Top Chef: Making Concessions
This week’s episode kicked off with the stunning announcement that only six chefs remain in the fight. Wait, I thought—only six chefs left and things are still this snoozy? This season sure has presented us with a pack of bickering chefs with lukewarm personalities and cooking skills to match. Perhaps that’s unfair; they clearly can cook, but no one seems to be truly creative or inventive. There aren’t really any restaurants I’m dying to try based on the turnout this season. Come to think of it, I’m not sure I have a true sense of many of the chefs’ styles based on the offerings so far. Are the judges pulling punches, or merely content? In any case, we’re not getting a lot of “wow” from them this season, and we’re hardly getting anything from new judge Eric Ripert. I’m always startled to see him appear on the screen. Oh yeah, he’s on this show!
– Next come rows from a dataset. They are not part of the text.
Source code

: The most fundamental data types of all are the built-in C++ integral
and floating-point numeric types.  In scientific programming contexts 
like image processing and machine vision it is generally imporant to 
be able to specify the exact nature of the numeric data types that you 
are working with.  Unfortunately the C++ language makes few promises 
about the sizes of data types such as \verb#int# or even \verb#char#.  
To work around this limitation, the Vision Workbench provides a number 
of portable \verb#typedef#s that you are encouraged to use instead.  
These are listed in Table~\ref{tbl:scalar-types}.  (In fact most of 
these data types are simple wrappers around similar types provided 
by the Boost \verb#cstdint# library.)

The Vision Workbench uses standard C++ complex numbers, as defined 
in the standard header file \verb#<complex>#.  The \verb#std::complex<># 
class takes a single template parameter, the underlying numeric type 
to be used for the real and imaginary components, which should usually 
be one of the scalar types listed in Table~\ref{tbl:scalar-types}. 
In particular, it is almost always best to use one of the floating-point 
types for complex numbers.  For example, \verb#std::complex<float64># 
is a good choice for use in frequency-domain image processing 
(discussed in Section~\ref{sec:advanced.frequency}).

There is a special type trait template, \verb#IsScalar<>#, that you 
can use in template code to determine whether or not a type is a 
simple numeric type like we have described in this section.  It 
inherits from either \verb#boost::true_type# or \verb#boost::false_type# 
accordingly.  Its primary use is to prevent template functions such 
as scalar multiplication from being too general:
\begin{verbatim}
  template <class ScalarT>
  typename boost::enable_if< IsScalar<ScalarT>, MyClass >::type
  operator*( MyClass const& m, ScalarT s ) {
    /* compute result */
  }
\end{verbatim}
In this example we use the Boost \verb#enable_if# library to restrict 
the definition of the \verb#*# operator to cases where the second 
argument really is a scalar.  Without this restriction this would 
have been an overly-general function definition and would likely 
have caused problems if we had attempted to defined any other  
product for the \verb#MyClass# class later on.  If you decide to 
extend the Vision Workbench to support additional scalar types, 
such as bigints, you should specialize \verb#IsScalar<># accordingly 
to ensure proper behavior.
Rick Moonen appeared as the guest judge this week, and the logical challenge, as Tiffany guessed early on, would have been to make use of his talents and have the chefs cooking fish for His Royal Fishiness. Let an expert provide a real, tough critique on our chefs’ fish skills. But no; instead the chefs were asked to riff off of food-themed idioms to create dishes…that could be frozen to fit a sponsorship. Hooray for mixed metaphors! So off they went, snagging up sour grapes and hot potatoes, no one really taking interest in the sense of the phrase or play on words but just straightforwardly using the ingredient in question to make a quick, random dish. Ed takes home the win with a well-conceived gnocchi that he managed to pull together in a hurry; bratty Angelo says he looks like a hot potato and would be well-suited for a frozen-food box.
The constant cutaways to Amanda being overly obnoxious as she interpreted the episode’s unfolding were an early clue she might be the one heading home. The bitter, self-conscious jokes made her uglier and uglier to the point where I really felt I was supposed to hate her. Good job, producers, and good riddance, Amanda!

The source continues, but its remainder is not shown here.